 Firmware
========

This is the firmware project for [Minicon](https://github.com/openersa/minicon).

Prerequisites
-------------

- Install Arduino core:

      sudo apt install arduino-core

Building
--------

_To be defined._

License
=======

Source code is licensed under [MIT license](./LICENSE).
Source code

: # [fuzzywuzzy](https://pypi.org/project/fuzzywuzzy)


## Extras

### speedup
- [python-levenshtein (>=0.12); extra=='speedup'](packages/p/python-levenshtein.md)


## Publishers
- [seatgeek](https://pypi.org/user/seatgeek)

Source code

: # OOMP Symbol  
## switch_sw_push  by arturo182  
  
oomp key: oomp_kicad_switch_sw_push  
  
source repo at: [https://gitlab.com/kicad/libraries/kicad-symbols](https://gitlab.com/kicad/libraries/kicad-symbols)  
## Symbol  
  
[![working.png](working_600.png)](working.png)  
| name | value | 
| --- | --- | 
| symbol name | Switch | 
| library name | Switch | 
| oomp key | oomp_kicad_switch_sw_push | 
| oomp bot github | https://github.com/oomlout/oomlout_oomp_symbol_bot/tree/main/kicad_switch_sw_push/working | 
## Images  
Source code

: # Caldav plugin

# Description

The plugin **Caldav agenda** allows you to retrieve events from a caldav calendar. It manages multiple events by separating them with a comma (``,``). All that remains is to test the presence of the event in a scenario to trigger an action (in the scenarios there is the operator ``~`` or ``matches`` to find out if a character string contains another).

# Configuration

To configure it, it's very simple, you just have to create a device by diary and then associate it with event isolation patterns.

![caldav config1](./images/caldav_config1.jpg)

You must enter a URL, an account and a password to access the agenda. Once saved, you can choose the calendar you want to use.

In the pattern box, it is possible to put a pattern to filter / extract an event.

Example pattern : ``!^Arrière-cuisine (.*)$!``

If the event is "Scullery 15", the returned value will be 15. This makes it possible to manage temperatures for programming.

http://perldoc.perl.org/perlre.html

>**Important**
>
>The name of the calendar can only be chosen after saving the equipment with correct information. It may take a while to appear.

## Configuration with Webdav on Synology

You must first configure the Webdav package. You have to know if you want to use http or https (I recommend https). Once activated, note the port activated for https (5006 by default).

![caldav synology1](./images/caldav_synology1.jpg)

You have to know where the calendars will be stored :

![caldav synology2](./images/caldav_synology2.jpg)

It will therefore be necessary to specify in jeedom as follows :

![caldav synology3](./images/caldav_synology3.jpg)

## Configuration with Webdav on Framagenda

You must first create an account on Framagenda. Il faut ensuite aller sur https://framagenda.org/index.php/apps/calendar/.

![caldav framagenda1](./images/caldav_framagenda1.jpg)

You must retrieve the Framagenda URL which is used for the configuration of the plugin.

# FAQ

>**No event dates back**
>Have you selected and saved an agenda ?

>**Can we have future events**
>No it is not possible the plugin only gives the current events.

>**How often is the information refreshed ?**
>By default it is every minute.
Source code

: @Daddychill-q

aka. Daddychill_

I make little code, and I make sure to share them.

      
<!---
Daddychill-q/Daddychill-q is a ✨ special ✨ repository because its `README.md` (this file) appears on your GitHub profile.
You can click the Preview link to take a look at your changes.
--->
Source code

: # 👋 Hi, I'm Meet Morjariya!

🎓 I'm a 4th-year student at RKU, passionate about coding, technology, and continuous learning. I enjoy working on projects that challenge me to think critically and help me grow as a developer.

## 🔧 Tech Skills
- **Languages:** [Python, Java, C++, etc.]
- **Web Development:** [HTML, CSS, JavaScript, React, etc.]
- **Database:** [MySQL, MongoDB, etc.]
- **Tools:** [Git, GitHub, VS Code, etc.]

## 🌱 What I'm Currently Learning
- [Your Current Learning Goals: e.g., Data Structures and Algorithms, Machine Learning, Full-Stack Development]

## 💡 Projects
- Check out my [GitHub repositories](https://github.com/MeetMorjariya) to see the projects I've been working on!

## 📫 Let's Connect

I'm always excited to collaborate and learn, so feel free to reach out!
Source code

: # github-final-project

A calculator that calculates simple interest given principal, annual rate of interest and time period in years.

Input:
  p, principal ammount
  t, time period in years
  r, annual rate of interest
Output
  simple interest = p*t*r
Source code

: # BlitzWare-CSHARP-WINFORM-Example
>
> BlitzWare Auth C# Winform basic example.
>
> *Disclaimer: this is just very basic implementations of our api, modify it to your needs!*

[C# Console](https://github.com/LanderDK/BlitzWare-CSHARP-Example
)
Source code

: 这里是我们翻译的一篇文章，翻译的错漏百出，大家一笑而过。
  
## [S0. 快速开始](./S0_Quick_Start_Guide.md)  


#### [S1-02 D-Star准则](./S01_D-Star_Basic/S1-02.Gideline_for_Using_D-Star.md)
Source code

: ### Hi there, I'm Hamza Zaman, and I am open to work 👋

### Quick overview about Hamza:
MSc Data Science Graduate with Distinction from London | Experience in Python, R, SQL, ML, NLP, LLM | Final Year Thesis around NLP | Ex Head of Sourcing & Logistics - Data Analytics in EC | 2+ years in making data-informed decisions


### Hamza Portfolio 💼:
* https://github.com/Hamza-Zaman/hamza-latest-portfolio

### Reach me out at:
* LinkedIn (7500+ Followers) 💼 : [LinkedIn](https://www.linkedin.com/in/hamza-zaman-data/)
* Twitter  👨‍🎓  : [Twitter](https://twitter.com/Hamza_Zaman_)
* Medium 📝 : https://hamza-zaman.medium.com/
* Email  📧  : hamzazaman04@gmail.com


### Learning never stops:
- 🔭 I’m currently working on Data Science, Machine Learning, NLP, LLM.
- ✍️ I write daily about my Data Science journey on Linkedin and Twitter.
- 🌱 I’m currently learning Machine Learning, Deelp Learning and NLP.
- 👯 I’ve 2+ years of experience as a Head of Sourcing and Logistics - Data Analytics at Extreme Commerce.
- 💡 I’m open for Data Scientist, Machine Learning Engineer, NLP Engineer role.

Work instructions =>
The material is to be given again in full and without variation.

Response area =>
 Firmware
========

This is the firmware project for [Minicon](https://github.com/openersa/minicon).

Prerequisites
-------------

- Install Arduino core:

      sudo apt install arduino-core

Building
--------

_To be defined._

License
=======

Source code is licensed under [MIT license](./LICENSE).
Source code

: # [fuzzywuzzy](https://pypi.org/project/fuzzywuzzy)


## Extras

### speedup
- [python-levenshtein (>=0.12); extra=='speedup'](packages/p/python-levenshtein.md)


## Publishers
- [seatgeek](https://pypi.org/user/seatgeek)

Source code

: # OOMP Symbol  
## switch_sw_push  by arturo182  
  
oomp key: oomp_kicad_switch_sw_push  
  
source repo at: [https://gitlab.com/kicad/libraries/kicad-symbols](https://gitlab.com/kicad/libraries/kicad-symbols)  
## Symbol  
  
[![working.png](working_600.png)](working.png)  
| name | value | 
| --- | --- | 
| symbol name | Switch | 
| library name | Switch | 
| oomp key | oomp_kicad_switch_sw_push | 
| oomp bot github | https://github.com/oomlout/oomlout_oomp_symbol_bot/tree/main/kicad_switch_sw_push/working | 
## Images  
Source code

: # Caldav plugin

# Description

The plugin **Caldav agenda** allows you to retrieve events from a caldav calendar. It manages multiple events by separating them with a comma (``,``). All that remains is to test the presence of the event in a scenario to trigger an action (in the scenarios there is the operator ``~`` or ``matches`` to find out if a character string contains another).

# Configuration

To configure it, it's very simple, you just have to create a device by diary and then associate it with event isolation patterns.

![caldav config1](./images/caldav_config1.jpg)

You must enter a URL, an account and a password to access the agenda. Once saved, you can choose the calendar you want to use.

In the pattern box, it is possible to put a pattern to filter / extract an event.

Example pattern : ``!^Arrière-cuisine (.*)$!``

If the event is "Scullery 15", the returned value will be 15. This makes it possible to manage temperatures for programming.

http://perldoc.perl.org/perlre.html

>**Important**
>
>The name of the calendar can only be chosen after saving the equipment with correct information. It may take a while to appear.

## Configuration with Webdav on Synology

You must first configure the Webdav package. You have to know if you want to use http or https (I recommend https). Once activated, note the port activated for https (5006 by default).

![caldav synology1](./images/caldav_synology1.jpg)

You have to know where the calendars will be stored :

![caldav synology2](./images/caldav_synology2.jpg)

It will therefore be necessary to specify in jeedom as follows :

![caldav synology3](./images/caldav_synology3.jpg)

## Configuration with Webdav on Framagenda

You must first create an account on Framagenda. Il faut ensuite aller sur https://framagenda.org/index.php/apps/calendar/.

![caldav framagenda1](./images/caldav_framagenda1.jpg)

You must retrieve the Framagenda URL which is used for the configuration of the plugin.

# FAQ

>**No event dates back**
>Have you selected and saved an agenda ?

>**Can we have future events**
>No it is not possible the plugin only gives the current events.

>**How often is the information refreshed ?**
>By default it is every minute.
Source code

: @Daddychill-q

aka. Daddychill_

I make little code, and I make sure to share them.

      
<!---
Daddychill-q/Daddychill-q is a ✨ special ✨ repository because its `README.md` (this file) appears on your GitHub profile.
You can click the Preview link to take a look at your changes.
--->
Source code

: # 👋 Hi, I'm Meet Morjariya!

🎓 I'm a 4th-year student at RKU, passionate about coding, technology, and continuous learning. I enjoy working on projects that challenge me to think critically and help me grow as a developer.

## 🔧 Tech Skills
- **Languages:** [Python, Java, C++, etc.]
- **Web Development:** [HTML, CSS, JavaScript, React, etc.]
- **Database:** [MySQL, MongoDB, etc.]
- **Tools:** [Git, GitHub, VS Code, etc.]

## 🌱 What I'm Currently Learning
- [Your Current Learning Goals: e.g., Data Structures and Algorithms, Machine Learning, Full-Stack Development]

## 💡 Projects
- Check out my [GitHub repositories](https://github.com/MeetMorjariya) to see the projects I've been working on!

## 📫 Let's Connect

I'm always excited to collaborate and learn, so feel free to reach out!
Source code

: # github-final-project

A calculator that calculates simple interest given principal, annual rate of interest and time period in years.

Input:
  p, principal ammount
  t, time period in years
  r, annual rate of interest
Output
  simple interest = p*t*r
Source code

: # BlitzWare-CSHARP-WINFORM-Example
>
> BlitzWare Auth C# Winform basic example.
>
> *Disclaimer: this is just very basic implementations of our api, modify it to your needs!*

[C# Console](https://github.com/LanderDK/BlitzWare-CSHARP-Example
)
Source code

: 这里是我们翻译的一篇文章，翻译的错漏百出，大家一笑而过。
  
## [S0. 快速开始](./S0_Quick_Start_Guide.md)  


#### [S1-02 D-Star准则](./S01_D-Star_Basic/S1-02.Gideline_for_Using_D-Star.md)
Source code

: ### Hi there, I'm Hamza Zaman, and I am open to work 👋

### Quick overview about Hamza:
MSc Data Science Graduate with Distinction from London | Experience in Python, R, SQL, ML, NLP, LLM | Final Year Thesis around NLP | Ex Head of Sourcing & Logistics - Data Analytics in EC | 2+ years in making data-informed decisions


### Hamza Portfolio 💼:
* https://github.com/Hamza-Zaman/hamza-latest-portfolio

### Reach me out at:
* LinkedIn (7500+ Followers) 💼 : [LinkedIn](https://www.linkedin.com/in/hamza-zaman-data/)
* Twitter  👨‍🎓  : [Twitter](https://twitter.com/Hamza_Zaman_)
* Medium 📝 : https://hamza-zaman.medium.com/
* Email  📧  : hamzazaman04@gmail.com


### Learning never stops:
- 🔭 I’m currently working on Data Science, Machine Learning, NLP, LLM.
- ✍️ I write daily about my Data Science journey on Linkedin and Twitter.
- 🌱 I’m currently learning Machine Learning, Deelp Learning and NLP.
- 👯 I’ve 2+ years of experience as a Head of Sourcing and Logistics - Data Analytics at Extreme Commerce.
- 💡 I’m open for Data Scientist, Machine Learning Engineer, NLP Engineer role.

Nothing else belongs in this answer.